It was the Lay Figure (no doubt
suffering from the gloom consequent
upon the perusal of many Christmas
numbers), who, resting its face on its hands like
one of Mr. Joseph Pennell's Devils of Notre Dame,
began the new year with a croak of woe.

" The twenty thousand pictures, beautifully
framed, that were sent to the London Exhibitions
alone during 1893, fill me with sadness," it said.

" And quite twice that number must have been
finished, but never even framed," said the man
with the clay pipe.

" Why ? " broke in the City man, who drops in
often for a gossip. "Why, when times are so
bad, do not painters go In for black and white ? "

"And so finally swamp a field already over-
crowded," the journalist rejoined.

"If the British public have still profound
reverence for Art," queried the Lay Figure, " why
do not they unbutton their pockets for it ? "

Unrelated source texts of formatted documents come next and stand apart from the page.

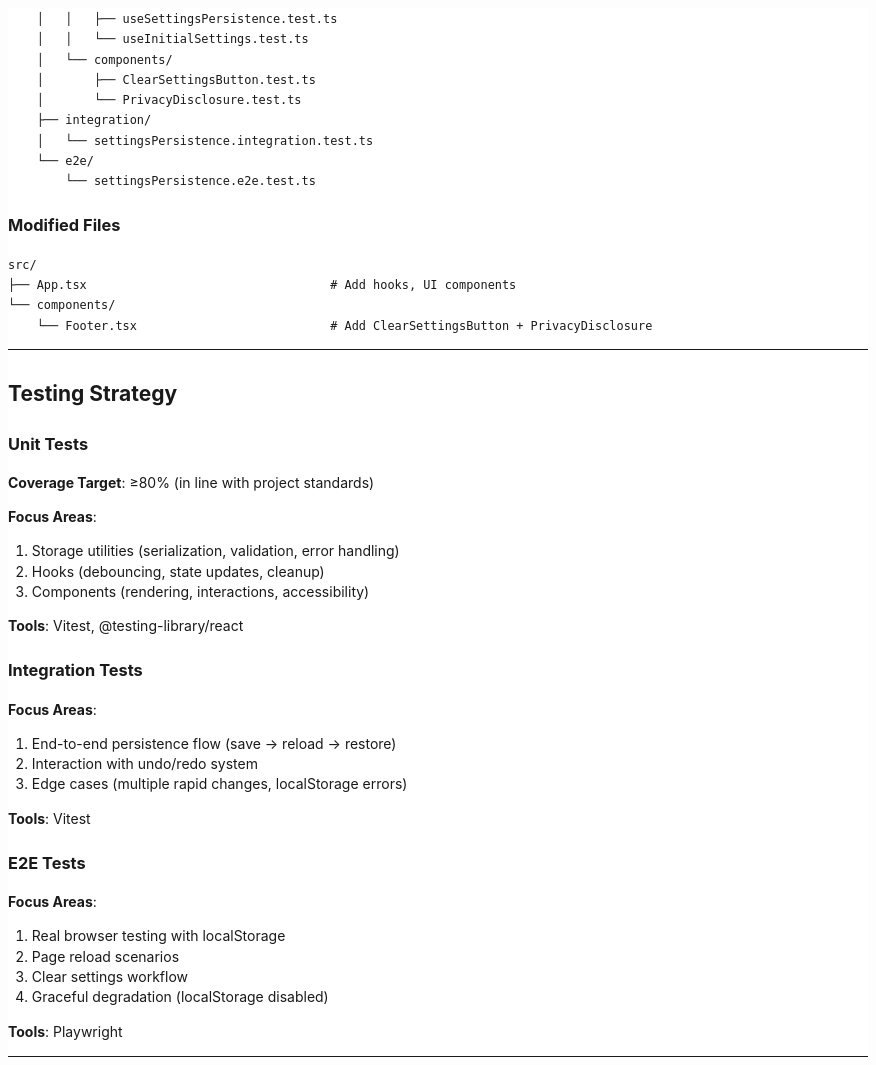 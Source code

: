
 ```
    │   │   ├── useSettingsPersistence.test.ts
    │   │   └── useInitialSettings.test.ts
    │   └── components/
    │       ├── ClearSettingsButton.test.ts
    │       └── PrivacyDisclosure.test.ts
    ├── integration/
    │   └── settingsPersistence.integration.test.ts
    └── e2e/
        └── settingsPersistence.e2e.test.ts
```

### Modified Files

```
src/
├── App.tsx                                  # Add hooks, UI components
└── components/
    └── Footer.tsx                           # Add ClearSettingsButton + PrivacyDisclosure
```

---

## Testing Strategy

### Unit Tests

**Coverage Target**: ≥80% (in line with project standards)

**Focus Areas**:
1. Storage utilities (serialization, validation, error handling)
2. Hooks (debouncing, state updates, cleanup)
3. Components (rendering, interactions, accessibility)

**Tools**: Vitest, @testing-library/react

### Integration Tests

**Focus Areas**:
1. End-to-end persistence flow (save → reload → restore)
2. Interaction with undo/redo system
3. Edge cases (multiple rapid changes, localStorage errors)

**Tools**: Vitest

### E2E Tests

**Focus Areas**:
1. Real browser testing with localStorage
2. Page reload scenarios
3. Clear settings workflow
4. Graceful degradation (localStorage disabled)

**Tools**: Playwright

--- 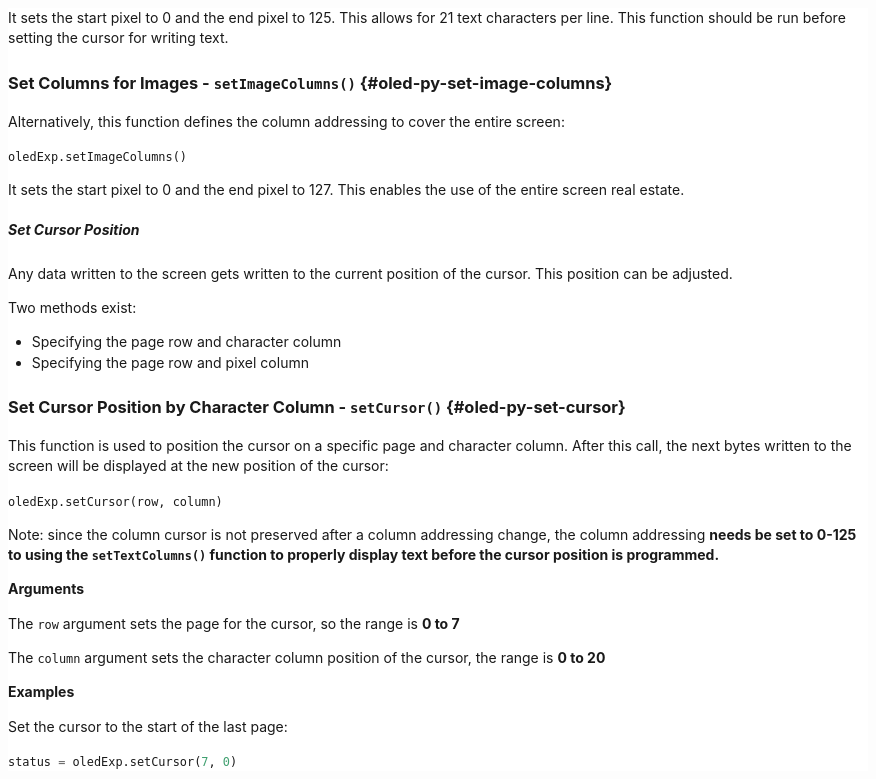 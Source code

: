It sets the start pixel to 0 and the end pixel to 125. This allows for 21 text characters per line. This function should be run before setting the cursor for writing text.




### Set Columns for Images - `setImageColumns()` {#oled-py-set-image-columns}

Alternatively, this function defines the column addressing to cover the entire screen:
``` python
oledExp.setImageColumns()
```

It sets the start pixel to 0 and the end pixel to 127. This enables the use of the entire screen real estate.








##### Set Cursor Position

Any data written to the screen gets written to the current position of the cursor. This position can be adjusted.

Two methods exist:
* Specifying the page row and character column
* Specifying the page row and pixel column




### Set Cursor Position by Character Column - `setCursor()` {#oled-py-set-cursor}

This function is used to position the cursor on a specific page and character column. After this call, the next bytes written to the screen will be displayed at the new position of the cursor:
``` python
oledExp.setCursor(row, column)
```

Note: since the column cursor is not preserved after a column addressing change, the column addressing **needs be set to 0-125 to using the `setTextColumns()` function to properly display text before the cursor position is programmed.**


**Arguments**

The `row` argument sets the page for the cursor, so the range is **0 to 7**

The `column` argument sets the character column position of the cursor, the range is **0 to 20**


**Examples**

Set the cursor to the start of the last page:
``` python
status = oledExp.setCursor(7, 0)
```

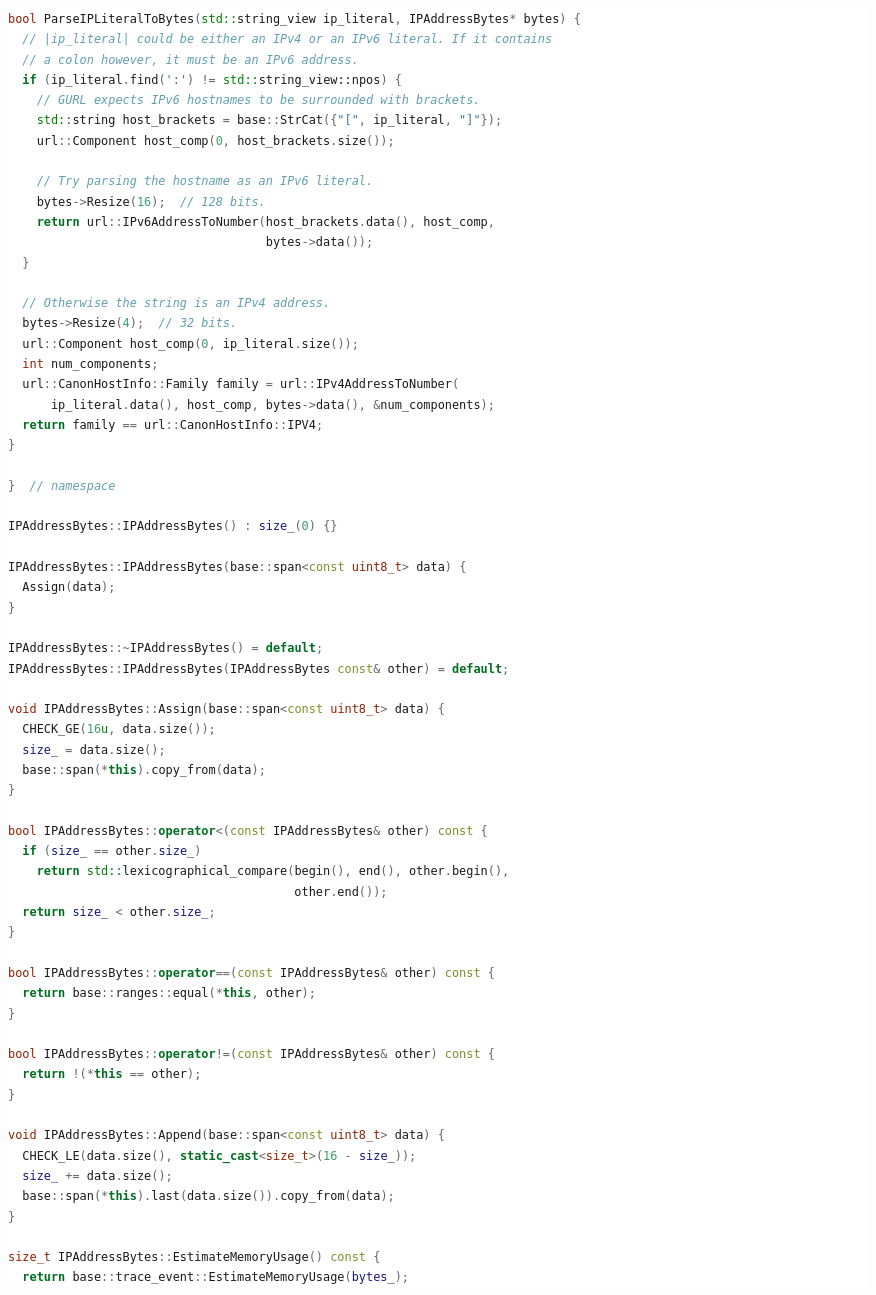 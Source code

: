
 ```cpp
bool ParseIPLiteralToBytes(std::string_view ip_literal, IPAddressBytes* bytes) {
  // |ip_literal| could be either an IPv4 or an IPv6 literal. If it contains
  // a colon however, it must be an IPv6 address.
  if (ip_literal.find(':') != std::string_view::npos) {
    // GURL expects IPv6 hostnames to be surrounded with brackets.
    std::string host_brackets = base::StrCat({"[", ip_literal, "]"});
    url::Component host_comp(0, host_brackets.size());

    // Try parsing the hostname as an IPv6 literal.
    bytes->Resize(16);  // 128 bits.
    return url::IPv6AddressToNumber(host_brackets.data(), host_comp,
                                    bytes->data());
  }

  // Otherwise the string is an IPv4 address.
  bytes->Resize(4);  // 32 bits.
  url::Component host_comp(0, ip_literal.size());
  int num_components;
  url::CanonHostInfo::Family family = url::IPv4AddressToNumber(
      ip_literal.data(), host_comp, bytes->data(), &num_components);
  return family == url::CanonHostInfo::IPV4;
}

}  // namespace

IPAddressBytes::IPAddressBytes() : size_(0) {}

IPAddressBytes::IPAddressBytes(base::span<const uint8_t> data) {
  Assign(data);
}

IPAddressBytes::~IPAddressBytes() = default;
IPAddressBytes::IPAddressBytes(IPAddressBytes const& other) = default;

void IPAddressBytes::Assign(base::span<const uint8_t> data) {
  CHECK_GE(16u, data.size());
  size_ = data.size();
  base::span(*this).copy_from(data);
}

bool IPAddressBytes::operator<(const IPAddressBytes& other) const {
  if (size_ == other.size_)
    return std::lexicographical_compare(begin(), end(), other.begin(),
                                        other.end());
  return size_ < other.size_;
}

bool IPAddressBytes::operator==(const IPAddressBytes& other) const {
  return base::ranges::equal(*this, other);
}

bool IPAddressBytes::operator!=(const IPAddressBytes& other) const {
  return !(*this == other);
}

void IPAddressBytes::Append(base::span<const uint8_t> data) {
  CHECK_LE(data.size(), static_cast<size_t>(16 - size_));
  size_ += data.size();
  base::span(*this).last(data.size()).copy_from(data);
}

size_t IPAddressBytes::EstimateMemoryUsage() const {
  return base::trace_event::EstimateMemoryUsage(bytes_);
``` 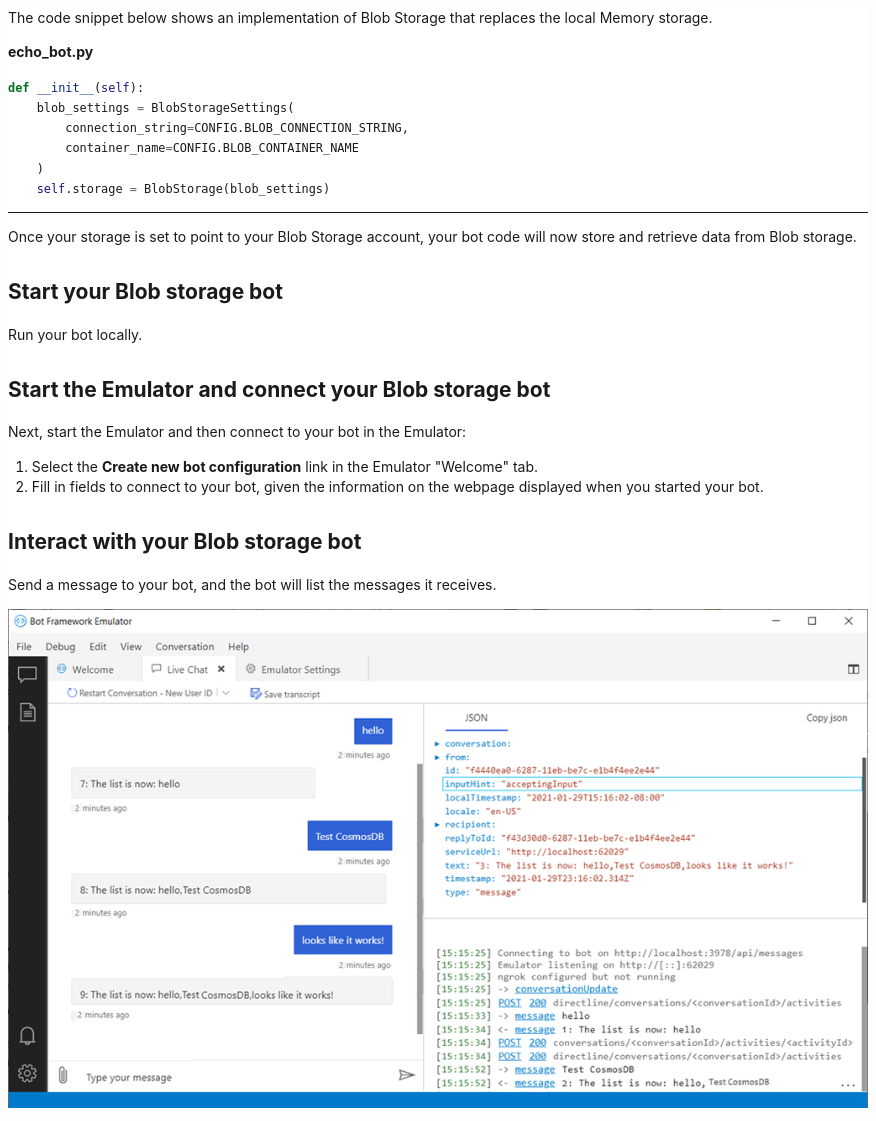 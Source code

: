 The code snippet below shows an implementation of Blob Storage that replaces the local Memory storage.

**echo_bot.py**

```python
def __init__(self):
    blob_settings = BlobStorageSettings(
        connection_string=CONFIG.BLOB_CONNECTION_STRING,
        container_name=CONFIG.BLOB_CONTAINER_NAME
    )
    self.storage = BlobStorage(blob_settings)
```

---

Once your storage is set to point to your Blob Storage account, your bot code will now store and retrieve data from Blob storage.

## Start your Blob storage bot

Run your bot locally.

## Start the Emulator and connect your Blob storage bot

Next, start the Emulator and then connect to your bot in the Emulator:

1. Select the **Create new bot configuration** link in the Emulator "Welcome" tab.
2. Fill in fields to connect to your bot, given the information on the webpage displayed when you started your bot.

## Interact with your Blob storage bot

Send a message to your bot, and the bot will list the messages it receives.

![Emulator test storage bot](./media/emulator-direct-storage-test.png)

" Because they are mostly empty, and people
never unbutton empty pockets," the City man
suggested. " Besides," he continued, " the artists
in embryo at the Government Schools alone are
almost equal to an army corps."

" The Navy cries out for officers," said the man
with the clay pipe; " the Church owns to a
paucity of curates; yet Art, who should never
recruit and do her best to repel all but the most
powerful talent, has a vast machine working to turn
out commonplace draughtsmen and colourists."

" This is all quite obvious," said the journalist;
" why reiterate it ? What I want the painter to
do is to increase the beauty of the world according
to the ingenious theory of a '48 artist, who wrote
to the Westminster Gazette."

"You mean the man who said that because the
Burne-Jones-Ellen-Terry type had caused many
girls hitherto below the Book of Beauty average to
discover themselves aesthetic heroines, that thereby
they grew pretty, and as a nation this generation
was better-looking," said the City man.

" Is not that altering our ideal of beauty, and
merely admitting plain people ? " said the man with
the clay pipe. " It is as if one who decided that
155. a week was luxury, should say England at
last was a nation of wealthy people."

"Anyway," the Lay Figure broke in, "if
people think themselves good-looking they will
have their portraits painted, because a camera
sometimes fails to coincide with their opinion."
" The Art furnisher is the true enemy to Art,"

the journalist said. " Not because he defies the
Arts and Crafts, but because he leaves no room on
the walls for pictures."

" It seems hard on the younger men;" the
journalist spoke in an introspective way. " Of
course there is always room at the top."

" You mean they can get skied everywhere, even
in a back drawing-room," said the Lay Figure.
" People don't buy the top line by the yard now."

" It is harder on the old," the man with the
clay pipe retorted. " I think to see a fine old
fellow, with a grey beard, realising that his market
has closed for ever, is even sadder than to see him
growing blind."

" Art is a very depressing profession," said the
Lay Figure; " that is why people try to mix morals
with it—to fall back on its elevating effect—when
they realise how ill-paid it is."

"Therefore, if a lad or a girl with a taste for Art
came to you," began the Lay Figure-

" I would put every obstacle in their way," the
journalist continued. " Barriers are for those who
cannot fly, and if talent is not strong enough to
overcome the first obstacles, what hope is there
that it will succeed ultimately ? "

" I cannot see," the journalist observed, " why a
man who does good black and white for the press
should not reserve his copyright, arrange for a
duplicate electro, and issue proofs of his works at
popular prices. As it is, the drawings are soiled
and wasted, the impressions are usually worthless
owing to the exigencies of rapid printing, and the
numbers themselves get lost and torn."

" What could one do with a quantity of artists'
proofs of pen-drawings ? " said the Lay Figure.

"I think," the journalist said, "everybody
should keep in one of the rooms of his house a
series of frames, made with movable backs, and
change his ' black and white' frequently, so that
there would be always something new to discuss
when people came in."

" Make every room a perpetual gallery, with a
constantly new exhibition," the City man observed.
" Then we should need a Mudie for engravings."

" Why not ? The circulating gallery might be
a real pioneer for Art," was the comment of the
man with the clay pipe. " That would be profit-
able all round."

" I had rather be a frame-maker than a painter
now." The City man uttered this in a commercial,
decided voice.

" They must give long credit," said the man
with the clay pipe, in a far-off speculative tone, as
one who had only studied the subject theoretically.